A few companies had interview processes that were equivalent to Google. They wanted a coding bootcamp graduate to be able to solve complex algorithms that even a software engineer with a CS degree and years of experience would have struggled to complete.

I would have spent so much time preparing for just one interview at one company when instead I could use that time to go through the interview process at several companies. I told the company that the process was far too intense for a junior engineer and moved on.

You don’t have to use this strategy however if you’re willing to put in a lot of time learning algorithms and focusing on building some CS foundations. Some people in my cohort focused on their algorithm skills and it took a little longer to find a job, but they started out with a better title and higher pay.

Build a coding portfolio

Thankfully, my coding bootcamp had helped me create a large portfolio with several applications. I was able to take this to prospective companies and discuss what I had learned during the project. In my final project, I had focused mostly on frontend so I took that work to companies and detailed exactly what I had worked on.

If you don’t have a portfolio yet, just get started on something small and push it up to GitHub. Each time you create a new project, challenge yourself to make it a little more complex than the last project.

Proving I was eager (and desperate) to learn

Two companies told me I could build a project in the framework that I was most comfortable in. But I knew that if I spent a little time learning the framework that they used, I would improve my odds of standing out.

Over the weekend, I taught myself the framework one company used and built a small (and very barely working) app that used it. I was able to discuss the principles of the framework and even though my app broke during the demo, I got the job.

This was a risky strategy because I ended up not spending any time learning the other framework for the other company but it worked out in the end when I received an offer from the company.

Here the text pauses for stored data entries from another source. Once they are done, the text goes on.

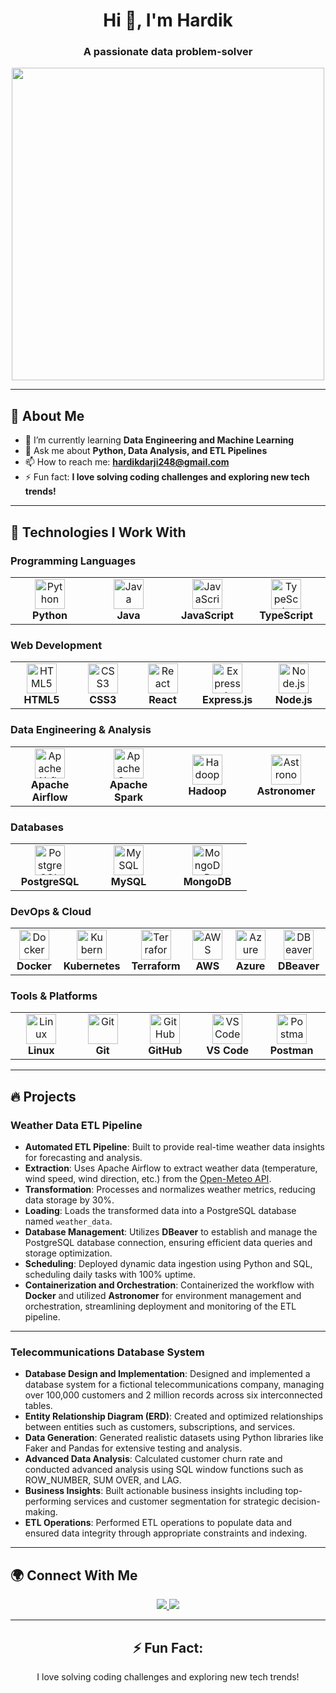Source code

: <h1 align="center">Hi 👋, I'm Hardik</h1>
<h3 align="center">A passionate data problem-solver</h3>

<p align="center">
  <img src="https://github.com/Hardikd1/Hardikd1/raw/main/assets/coding.gif" width="500"/>
</p>

---

## 💫 About Me

- 🌱 I’m currently learning **Data Engineering and Machine Learning**
- 💬 Ask me about **Python, Data Analysis, and ETL Pipelines**
- 📫 How to reach me: **hardikdarji248@gmail.com**
- ⚡ Fun fact: **I love solving coding challenges and exploring new tech trends!**

---

## 🚀 Technologies I Work With

### Programming Languages

<table align="center">
  <tr>
    <td align="center" width="110">
      <img src="https://cdn.jsdelivr.net/gh/devicons/devicon/icons/python/python-original.svg" width="48" height="48" alt="Python" />
      <br><b>Python</b>
    </td>
    <td align="center" width="110">
      <img src="https://cdn.jsdelivr.net/gh/devicons/devicon/icons/java/java-original.svg" width="48" height="48" alt="Java" />
      <br><b>Java</b>
    </td>
    <td align="center" width="110">
      <img src="https://cdn.jsdelivr.net/gh/devicons/devicon/icons/javascript/javascript-original.svg" width="48" height="48" alt="JavaScript" />
      <br><b>JavaScript</b>
    </td>
    <td align="center" width="110">
      <img src="https://cdn.jsdelivr.net/gh/devicons/devicon/icons/typescript/typescript-original.svg" width="48" height="48" alt="TypeScript" />
      <br><b>TypeScript</b>
    </td>
  </tr>
</table>

### Web Development

<table align="center">
  <tr>
    <td align="center" width="110">
      <img src="https://cdn.jsdelivr.net/gh/devicons/devicon/icons/html5/html5-original.svg" width="48" height="48" alt="HTML5" />
      <br><b>HTML5</b>
    </td>
    <td align="center" width="110">
      <img src="https://cdn.jsdelivr.net/gh/devicons/devicon/icons/css3/css3-original.svg" width="48" height="48" alt="CSS3" />
      <br><b>CSS3</b>
    </td>
    <td align="center" width="110">
      <img src="https://cdn.jsdelivr.net/gh/devicons/devicon/icons/react/react-original.svg" width="48" height="48" alt="React" />
      <br><b>React</b>
    </td>
    <td align="center" width="110">
      <img src="https://www.vectorlogo.zone/logos/expressjs/expressjs-icon.svg" width="48" height="48" alt="Express.js" />
      <br><b>Express.js</b>
    </td>
    <td align="center" width="110">
      <img src="https://cdn.jsdelivr.net/gh/devicons/devicon/icons/nodejs/nodejs-original.svg" width="48" height="48" alt="Node.js" />
      <br><b>Node.js</b>
    </td>
  </tr>
</table>

### Data Engineering & Analysis

<table align="center">
  <tr>
    <td align="center" width="110">
      <img src="https://gitlab.com/uploads/-/system/project/avatar/61199454/apache-airflow.png" width="48" height="48" alt="Apache Airflow" />
      <br><b>Apache Airflow</b>
    </td>
    <td align="center" width="110">
      <img src="https://www.vectorlogo.zone/logos/apache_spark/apache_spark-icon.svg" width="48" height="48" alt="Apache Spark" />
      <br><b>Apache Spark</b>
    </td>
    <td align="center" width="110">
      <img src="https://www.vectorlogo.zone/logos/apache_hadoop/apache_hadoop-icon.svg" width="48" height="48" alt="Hadoop" />
      <br><b>Hadoop</b>
    </td>
    <td align="center" width="110">
      <img src="https://avatars.githubusercontent.com/u/41036599?s=200&v=4" width="48" height="48" alt="Astronomer" />
      <br><b>Astronomer</b>
    </td>
  </tr>
</table>

### Databases

<table align="center">
  <tr>
    <td align="center" width="110">
      <img src="https://cdn.jsdelivr.net/gh/devicons/devicon/icons/postgresql/postgresql-original.svg" width="48" height="48" alt="PostgreSQL" />
      <br><b>PostgreSQL</b>
    </td>
    <td align="center" width="110">
      <img src="https://cdn.jsdelivr.net/gh/devicons/devicon/icons/mysql/mysql-original.svg" width="48" height="48" alt="MySQL" />
      <br><b>MySQL</b>
    </td>
    <td align="center" width="110">
      <img src="https://cdn.jsdelivr.net/gh/devicons/devicon/icons/mongodb/mongodb-original.svg" width="48" height="48" alt="MongoDB" />
      <br><b>MongoDB</b>
    </td>
  </tr>
</table>

### DevOps & Cloud

<table align="center">
  <tr>
    <td align="center" width="110">
      <img src="https://cdn.jsdelivr.net/gh/devicons/devicon/icons/docker/docker-original.svg" width="48" height="48" alt="Docker" />
      <br><b>Docker</b>
    </td>
    <td align="center" width="110">
      <img src="https://cdn.jsdelivr.net/gh/devicons/devicon/icons/kubernetes/kubernetes-plain.svg" width="48" height="48" alt="Kubernetes" />
      <br><b>Kubernetes</b>
    </td>
    <td align="center" width="110">
      <img src="https://www.vectorlogo.zone/logos/terraformio/terraformio-icon.svg" width="48" height="48" alt="Terraform" />
      <br><b>Terraform</b>
    </td>
    <td align="center" width="110">
      <img src="https://partner.zoom.us/wp-content/uploads/2022/12/2022_Zoom-AWS_Lockup_RGB-1-e1672857797889-1024x760.png" width="48" height="48" alt="AWS" />
      <br><b>AWS</b>
    </td>
    <td align="center" width="110">
      <img src="https://cdn.jsdelivr.net/gh/devicons/devicon/icons/azure/azure-original.svg" width="48" height="48" alt="Azure" />
      <br><b>Azure</b>
    </td>
    <td align="center" width="110">
      <img src="https://download.logo.wine/logo/DBeaver/DBeaver-Logo.wine.png" width="48" height="48" alt="DBeaver" />
      <br><b>DBeaver</b>
    </td>
  </tr>
</table>

### Tools & Platforms

<table align="center">
  <tr>
    <td align="center" width="110">
      <img src="https://cdn.jsdelivr.net/gh/devicons/devicon/icons/linux/linux-original.svg" width="48" height="48" alt="Linux" />
      <br><b>Linux</b>
    </td>
    <td align="center" width="110">
      <img src="https://www.vectorlogo.zone/logos/git-scm/git-scm-icon.svg" width="48" height="48" alt="Git" />
      <br><b>Git</b>
    </td>
    <td align="center" width="110">
      <img src="https://github.githubassets.com/images/modules/logos_page/GitHub-Mark.png" width="48" height="48" alt="GitHub" />
      <br><b>GitHub</b>
    </td>
    <td align="center" width="110">
      <img src="https://www.vectorlogo.zone/logos/visualstudio_code/visualstudio_code-icon.svg" width="48" height="48" alt="VS Code" />
      <br><b>VS Code</b>
    </td>
    <td align="center" width="110">
      <img src="https://www.vectorlogo.zone/logos/getpostman/getpostman-icon.svg" width="48" height="48" alt="Postman" />
      <br><b>Postman</b>
    </td>
  </tr>
</table>

---

## 🔥 Projects

### Weather Data ETL Pipeline
- **Automated ETL Pipeline**: Built to provide real-time weather data insights for forecasting and analysis.
- **Extraction**: Uses Apache Airflow to extract weather data (temperature, wind speed, wind direction, etc.) from the [Open-Meteo API](https://open-meteo.com/).
- **Transformation**: Processes and normalizes weather metrics, reducing data storage by 30%.
- **Loading**: Loads the transformed data into a PostgreSQL database named `weather_data`.
- **Database Management**: Utilizes **DBeaver** to establish and manage the PostgreSQL database connection, ensuring efficient data queries and storage optimization.
- **Scheduling**: Deployed dynamic data ingestion using Python and SQL, scheduling daily tasks with 100% uptime.
- **Containerization and Orchestration**: Containerized the workflow with **Docker** and utilized **Astronomer** for environment management and orchestration, streamlining deployment and monitoring of the ETL pipeline.

---

### Telecommunications Database System
- **Database Design and Implementation**: Designed and implemented a database system for a fictional telecommunications company, managing over 100,000 customers and 2 million records across six interconnected tables.
- **Entity Relationship Diagram (ERD)**: Created and optimized relationships between entities such as customers, subscriptions, and services.
- **Data Generation**: Generated realistic datasets using Python libraries like Faker and Pandas for extensive testing and analysis.
- **Advanced Data Analysis**: Calculated customer churn rate and conducted advanced analysis using SQL window functions such as ROW_NUMBER, SUM OVER, and LAG.
- **Business Insights**: Built actionable business insights including top-performing services and customer segmentation for strategic decision-making.
- **ETL Operations**: Performed ETL operations to populate data and ensured data integrity through appropriate constraints and indexing.

---

## 🌍 Connect With Me

<p align="center">
  <a href="https://www.linkedin.com/in/hardikdarji248/" target="_blank">
    <img src="https://img.shields.io/badge/-Hardik%20Darji-blue?style=for-the-badge&logo=Linkedin&logoColor=white"/>
  </a>
  <a href="mailto:hardikdarji248@gmail.com">
    <img src="https://img.shields.io/badge/-hardikdarji248@gmail.com-c14438?style=for-the-badge&logo=Gmail&logoColor=white"/>
  </a>
</p>

---

<div align="center">
  <h2>⚡ Fun Fact:</h2>
  <p>I love solving coding challenges and exploring new tech trends!</p>
</div>
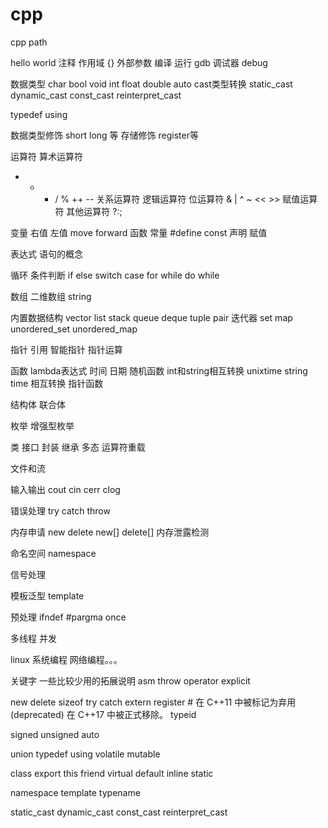 # cpp
cpp path

<!-- 1 -->
hello world
注释
作用域 {}
外部参数 
编译 运行
gdb 调试器 debug

<!-- 2 -->
数据类型
char bool void int float double auto
cast类型转换
static_cast
dynamic_cast
const_cast
reinterpret_cast

typedef using

数据类型修饰 short long 等
存储修饰 register等

<!-- 3 -->
运算符
算术运算符
+ - * / %
++ --
关系运算符
逻辑运算符
位运算符
& | ^ ~ << >>
赋值运算符
其他运算符
?:;

<!-- 4 -->
变量 右值 左值 move forward 函数
常量 #define const
声明 赋值

<!-- 5 -->
表达式 语句的概念

<!-- 6 -->
循环 条件判断
if else
switch case
for
while
do while

<!-- 7 -->
数组 二维数组 string

<!-- 8 -->
内置数据结构
vector list stack queue deque
tuple pair 迭代器
set map unordered_set unordered_map

<!-- 9 -->
指针 引用 智能指针
指针运算

<!-- 10 -->
函数
lambda表达式
时间 日期 随机函数
int和string相互转换
unixtime string time 相互转换
指针函数

<!-- 11 -->
结构体 联合体

<!-- 12 -->
枚举 增强型枚举

<!-- 13 -->
类 接口
封装 继承 多态
运算符重载

<!-- 14 -->
文件和流

<!-- 15 -->
输入输出
cout cin cerr clog

<!-- 16 -->
错误处理
try catch throw

<!-- 17 -->
内存申请
new delete
new[] delete[]
内存泄露检测

<!-- 18 -->
命名空间 namespace

<!-- 19 -->
信号处理

<!-- 20 -->
模板泛型
template

<!-- 21 -->
预处理
ifndef
#pargma once

<!-- 22 -->
多线程 并发

<!-- 23 -->
linux 系统编程 网络编程。。。

<!-- 24 -->
关键字 一些比较少用的拓展说明
asm
throw
operator
explicit

new
delete
sizeof
try
catch
extern
register # 在 C++11 中被标记为弃用(deprecated) 在 C++17 中被正式移除。
typeid

signed
unsigned
auto

union
typedef
using
volatile
mutable

class
export
this
friend
virtual
default
inline
static

namespace
template
typename

static_cast
dynamic_cast
const_cast
reinterpret_cast

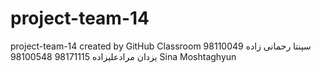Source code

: # project-team-14
project-team-14 created by GitHub Classroom
سپنتا رحمانی زاده 98110049
یزدان مرادعلیزاده 98171115
98100548 Sina Moshtaghyun
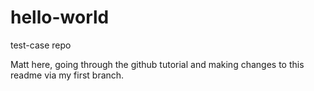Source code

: # hello-world
test-case repo

Matt here, going through the github tutorial and making changes to this readme via my first branch.
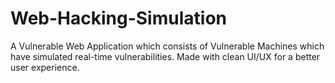 # Web-Hacking-Simulation
A Vulnerable Web Application which consists of Vulnerable Machines which have simulated real-time vulnerabilities.  Made with clean UI/UX for a better user experience.
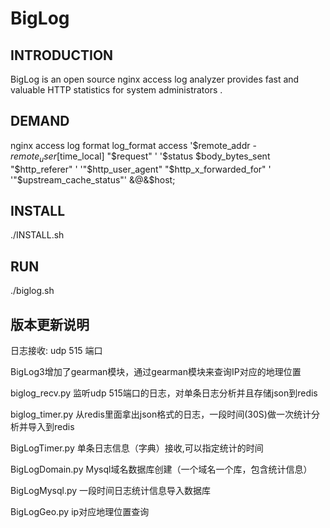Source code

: BigLog
======
INTRODUCTION
-------------
BigLog is an open source nginx access log analyzer provides fast and
valuable HTTP statistics for system administrators .

DEMAND
------
nginx access log format
log_format  access  '$remote_addr - $remote_user [$time_local] "$request" ' '$status $body_bytes_sent "$http_referer" '   '"$http_user_agent" "$http_x_forwarded_for" ' '"$upstream_cache_status"' &@&$host;

INSTALL
-------
./INSTALL.sh

RUN
------
./biglog.sh


版本更新说明
------------
日志接收:
udp 515 端口

BigLog3增加了gearman模块，通过gearman模块来查询IP对应的地理位置

biglog_recv.py 监听udp 515端口的日志，对单条日志分析并且存储json到redis

biglog_timer.py 从redis里面拿出json格式的日志，一段时间(30S)做一次统计分析并导入到redis

BigLogTimer.py 单条日志信息（字典）接收,可以指定统计的时间

BigLogDomain.py  Mysql域名数据库创建（一个域名一个库，包含统计信息）

BigLogMysql.py   一段时间日志统计信息导入数据库

BigLogGeo.py     ip对应地理位置查询


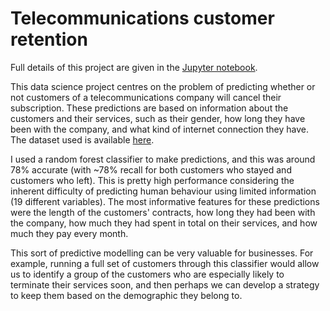 # Telecommunications customer retention

Full details of this project are given in the [Jupyter notebook](https://github.com/wjsloan/customer_retention/blob/master/customer_retention.ipynb).

This data science project centres on the problem of predicting whether or not customers of a telecommunications company will cancel their subscription. These predictions are based on information about the customers and their services, such as their gender, how long they have been with the company, and what kind of internet connection they have. The dataset used is available [here](https://www.kaggle.com/blastchar/telco-customer-churn).

I used a random forest classifier to make predictions, and this was around 78% accurate (with ~78% recall for both customers who stayed and customers who left). This is pretty high performance considering the inherent difficulty of predicting human behaviour using limited information (19 different variables). The most informative features for these predictions were the length of the customers' contracts, how long they had been with the company, how much they had spent in total on their services, and how much they pay every month.

This sort of predictive modelling can be very valuable for businesses. For example, running a full set of customers through this classifier would allow us to identify a group of the customers who are especially likely to terminate their services soon, and then perhaps we can develop a strategy to keep them based on the demographic they belong to.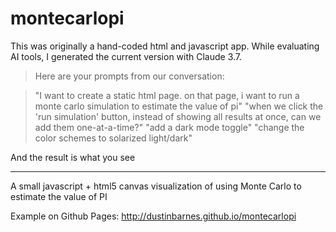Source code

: montecarlopi
============
This was originally a hand-coded html and javascript app. While evaluating AI tools, I generated the current version with Claude 3.7. 


> Here are your prompts from our conversation:

> "I want to create a static html page. on that page, i want to run a monte carlo simulation to estimate the value of pi"
> "when we click the 'run simulation' button, instead of showing all results at once, can we add them one-at-a-time?"
> "add a dark mode toggle"
> "change the color schemes to solarized light/dark"

And the result is what you see

---

A small javascript + html5 canvas visualization of using Monte Carlo to estimate the value of PI

Example on Github Pages: http://dustinbarnes.github.io/montecarlopi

Focusing on my strengths and not my weaknesses

I knew that I wasn’t going to do super well at companies that focused on algorithms and prioritized having a CS background, so I intentionally found companies that wanted to focus on mentorship and had real world interviews.

In the interviews, I discussed how I had prior career experience that would benefit them if they hired me and I had been coding at those jobs as much as I could.

It definitely wasn’t easy but anyone can get a job in coding if you treat your job search as if it’s your job and keep improving your skills.